An AVL tree is a self-balancing binary search tree where the height difference between the left and right subtrees of any node (the balance factor) is at most 1.
Named after its inventors Adelson-Velsky and Landis (1962) — the first self-balancing BST ever invented.
Balance Factor (BF) = Height(Left Subtree) - Height(Right Subtree)
| BF Value | Meaning |
|---|---|
-1, 0, +1 |
✅ Balanced — valid AVL node |
≤ -2 |
❌ Right-heavy — rotation needed |
≥ +2 |
❌ Left-heavy — rotation needed |
When a node becomes unbalanced after insertion or deletion, one of four rotations restores balance:
Imbalance in the left child's left subtree.
z y
/ \ / \
y T4 → x z
/ \ / \ / \
x T3 T1 T2 T3 T4
Imbalance in the right child's right subtree.
z y
/ \ / \
T1 y → z x
/ \ / \ / \
T2 x T1 T2 T3 T4
/ \
T3 T4
Imbalance in the left child's right subtree.
z z x
/ \ / \ / \
y T4 → x T4 → y z
\ / / \ / \
x y T1 T2T3 T4
Imbalance in the right child's left subtree.
z z x
/ \ / \ / \
T1 y → T1 x → z y
/ \ /\ / \
x y T1 T2T3 T4
| Operation | Average | Worst Case |
|---|---|---|
| Search | O(log n) | O(log n) |
| Insert | O(log n) | O(log n) |
| Delete | O(log n) | O(log n) |
| Space | O(n) | O(n) |
The worst case is guaranteed O(log n) — unlike a regular BST which degrades to O(n) on sorted input.
class Node:
def __init__(self, key):
self.key = key
self.left = None
self.right = None
self.height = 1 # New node starts at height 1
class AVLTree:
# ── Helpers ──────────────────────────────────────────
def get_height(self, node):
return node.height if node else 0
def get_balance(self, node):
if not node:
return 0
return self.get_height(node.left) - self.get_height(node.right)

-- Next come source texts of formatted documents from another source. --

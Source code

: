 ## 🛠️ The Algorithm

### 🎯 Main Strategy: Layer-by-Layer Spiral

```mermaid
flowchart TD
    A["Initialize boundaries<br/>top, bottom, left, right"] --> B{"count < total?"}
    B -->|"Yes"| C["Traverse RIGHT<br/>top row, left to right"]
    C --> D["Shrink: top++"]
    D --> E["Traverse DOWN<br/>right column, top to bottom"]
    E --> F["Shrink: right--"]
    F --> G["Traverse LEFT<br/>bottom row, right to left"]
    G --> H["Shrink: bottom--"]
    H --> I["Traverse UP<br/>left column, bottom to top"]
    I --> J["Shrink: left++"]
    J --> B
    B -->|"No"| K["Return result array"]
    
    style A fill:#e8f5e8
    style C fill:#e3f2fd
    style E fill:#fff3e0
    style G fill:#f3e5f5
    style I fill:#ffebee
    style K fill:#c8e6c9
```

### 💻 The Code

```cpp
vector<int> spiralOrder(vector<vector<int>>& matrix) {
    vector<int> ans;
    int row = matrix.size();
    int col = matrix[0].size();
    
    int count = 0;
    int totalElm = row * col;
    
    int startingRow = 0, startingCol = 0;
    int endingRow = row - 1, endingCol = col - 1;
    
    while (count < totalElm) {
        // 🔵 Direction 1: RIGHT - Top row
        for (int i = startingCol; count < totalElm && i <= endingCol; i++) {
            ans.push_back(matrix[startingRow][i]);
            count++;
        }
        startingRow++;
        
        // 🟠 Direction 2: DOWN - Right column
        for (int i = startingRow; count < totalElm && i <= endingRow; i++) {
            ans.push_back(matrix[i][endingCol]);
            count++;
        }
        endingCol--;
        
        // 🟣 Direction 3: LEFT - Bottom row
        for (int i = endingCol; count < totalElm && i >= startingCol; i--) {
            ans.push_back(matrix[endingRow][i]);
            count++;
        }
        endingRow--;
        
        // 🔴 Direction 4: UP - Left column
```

def update_height(self, node):
node.height = 1 + max(self.get_height(node.left),
self.get_height(node.right))
# ── Rotations ────────────────────────────────────────
def rotate_right(self, z):
y = z.left
T3 = y.right
y.right = z # perform rotation
z.left = T3
self.update_height(z)
self.update_height(y)
return y # new subtree root
def rotate_left(self, z):
y = z.right
T2 = y.left
y.left = z
z.right = T2
self.update_height(z)
self.update_height(y)
return y
# ── Insert ───────────────────────────────────────────
def insert(self, node, key):
# 1. Standard BST insert
if not node:
return Node(key)
if key < node.key:
node.left = self.insert(node.left, key)
elif key > node.key:
node.right = self.insert(node.right, key)
else:
return node # duplicates not allowed
# 2. Update height
self.update_height(node)
# 3. Get balance factor and rebalance
balance = self.get_balance(node)
# LL
if balance > 1 and key < node.left.key:
return self.rotate_right(node)
# RR
if balance < -1 and key > node.right.key:
return self.rotate_left(node)
# LR
if balance > 1 and key > node.left.key:
node.left = self.rotate_left(node.left)
return self.rotate_right(node)
# RL
if balance < -1 and key < node.right.key:
node.right = self.rotate_right(node.right)
return self.rotate_left(node)
return node
# ── Search ───────────────────────────────────────────
def search(self, node, key):
if not node or node.key == key:
return node
if key < node.key:
return self.search(node.left, key)
return self.search(node.right, key)
# ── In-order Traversal ───────────────────────────────
def inorder(self, node, result=None):
if result is None:
result = []
if node:
self.inorder(node.left, result)
result.append(node.key)
self.inorder(node.right, result)
return result
# ── Usage ─────────────────────────────────────────────────
tree = AVLTree()
root = None
for key in [30, 20, 10, 25, 40]:
root = tree.insert(root, key)
print(tree.inorder(root)) # [10, 20, 25, 30, 40]
print(tree.search(root, 25)) # <Node object>
| Feature | AVL Tree | Red-Black Tree | B-Tree |
|---|---|---|---|
| Balance guarantee | Strict (BF ≤ 1) | Relaxed | Relaxed |
| Search speed | ✅ Faster | Slightly slower | Good for disk |
| Insert/Delete speed | Slightly slower | ✅ Faster | Good for disk |
| Rotations per insert | ≤ 2 | ≤ 2 | — |
| Best for | Read-heavy workloads | Write-heavy workloads | Databases / filesystems |